The reason is that when this option is enabled, our engine will run a first query to get the entries for the first filter, and only after it has obtained these values, it will query the values for the second filter, and so on. This is required to enable that when a user selects a value, filters on the right will only show entries corresponding to the selected value.

This is very useful when filter dimensions are hierarchical (e.g. category and sub-category or country and region), but in many other cases, this is useless.

2. Avoid tabs with many widgets

When a dashboard is opened by a viewer, only the widgets of the current tab will query their data. If you have many widgets, it may take a long time.

So it is usually a better option to split your content in several tabs, each one being faster to load.

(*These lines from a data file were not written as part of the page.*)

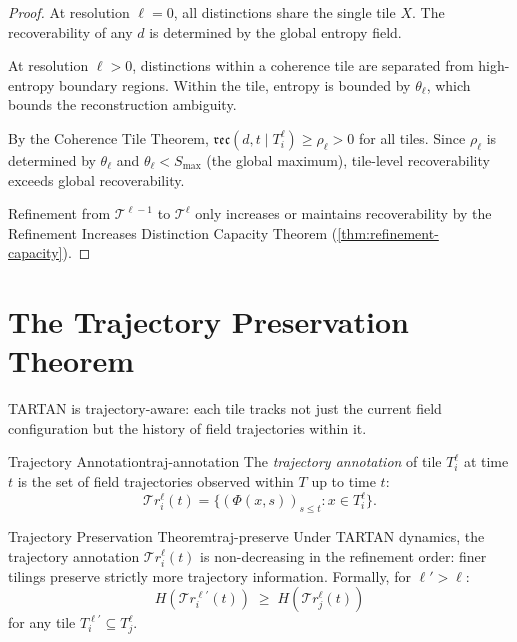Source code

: \documentclass[12pt,twoside,openright]{book}
\newcommand{\reco}{\mathfrak{rec}}
\begin{document}
\begin{proof}
  At resolution $\ell = 0$, all distinctions share the
  single tile $X$. The recoverability of any $d$ is
  determined by the global entropy field.

  At resolution $\ell > 0$, distinctions within a
  coherence tile are separated from high-entropy
  boundary regions. Within the tile, entropy is
  bounded by $\theta_\ell$, which bounds the
  reconstruction ambiguity.

  By the Coherence Tile Theorem,
  $\reco(d, t \mid T^\ell_i) \ge \rho_\ell > 0$ for
  all tiles. Since $\rho_\ell$ is determined by
  $\theta_\ell$ and $\theta_\ell < S_{\max}$ (the
  global maximum), tile-level recoverability exceeds
  global recoverability.

  Refinement from $\mathcal{T}^{\ell-1}$ to
  $\mathcal{T}^\ell$ only increases or maintains
  recoverability by the Refinement Increases Distinction
  Capacity Theorem (\cref{thm:refinement-capacity}).
\end{proof}

\section{The Trajectory Preservation Theorem}

TARTAN is trajectory-aware: each tile tracks not just
the current field configuration but the history of
field trajectories within it.

\begin{definition}{Trajectory Annotation}{traj-annotation}
  The \emph{trajectory annotation} of tile $T^\ell_i$
  at time $t$ is the set of field trajectories
  observed within $T$ up to time $t$:
  \[
    \mathcal{T}\!r^\ell_i(t)
    = \{(\Phi(x,s))_{s \le t} : x \in T^\ell_i\}.
  \]
\end{definition}

\begin{theorem}{Trajectory Preservation Theorem}{traj-preserve}
  Under TARTAN dynamics, the trajectory annotation
  $\mathcal{T}\!r^\ell_i(t)$ is non-decreasing in
  the refinement order: finer tilings preserve
  strictly more trajectory information.
  Formally, for $\ell' > \ell$:
  \[
    H(\mathcal{T}\!r^{\ell'}_i(t))
    \;\ge\;
    H(\mathcal{T}\!r^{\ell}_j(t))
  \]
  for any tile $T^{\ell'}_i \subseteq T^\ell_j$.
\end{theorem}
\end{document}
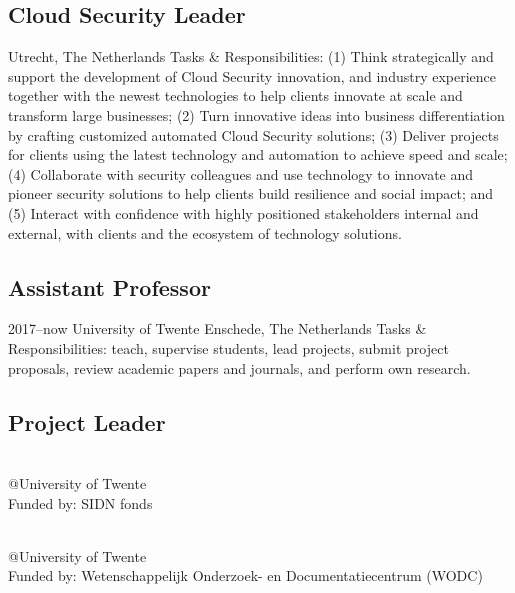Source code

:\documentclass[print]{styles/friggeri-cv-mac} %
\begin{document}
\subsection{Cloud Security Leader}\vspace{-5pt}
\begin{entrylist}
{Utrecht, The Netherlands}
{Tasks \& Responsibilities: (1) Think strategically and support the development of Cloud Security innovation, and industry experience together with the newest technologies to help clients innovate at scale and transform large businesses; (2) Turn innovative ideas into business differentiation by crafting customized automated Cloud Security solutions; (3) Deliver projects for clients using the latest technology and automation to achieve speed and scale; (4) Collaborate with security colleagues and use technology to innovate and pioneer security solutions to help clients build resilience and social impact; and (5) Interact with confidence with highly positioned stakeholders internal and external, with clients and the ecosystem of technology solutions.}
\end{entrylist}
\subsection{Assistant Professor}\vspace{-5pt}
\begin{entrylist}
	\entry
	{2017--now}
	{University of Twente}
	{Enschede, The Netherlands}
	{Tasks \& Responsibilities: teach, supervise students, lead projects, submit project proposals, review academic papers and journals, and perform own research.} 
\end{entrylist}
\newpage
\subsection{Project Leader}\vspace{-5pt}
\begin{entrylist}

{\\@University of Twente\\Funded by: SIDN fonds}%
{}

{\\@University of Twente\\Funded by: Wetenschappelijk Onderzoek- en Documentatiecentrum (WODC)}%
{}
\end{entrylist}
\end{document}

3. Check that your datasources cache is correctly configured

Serenytics provides a cache engine. When the cache is enabled on a datasource, the result of a given query on this datasource will be stored in our cache database. When this query is run again later, the query will not be sent to the datasource, our engine will only read the result in the cache. This is much faster as no computation is required and the cache database is very fast (it is based on a Redis engine).

Here is how to configure it best for your use case at hand.

Use case 1: Data updated every day

It's often the best compromise between data recency and speed of dashboard loading.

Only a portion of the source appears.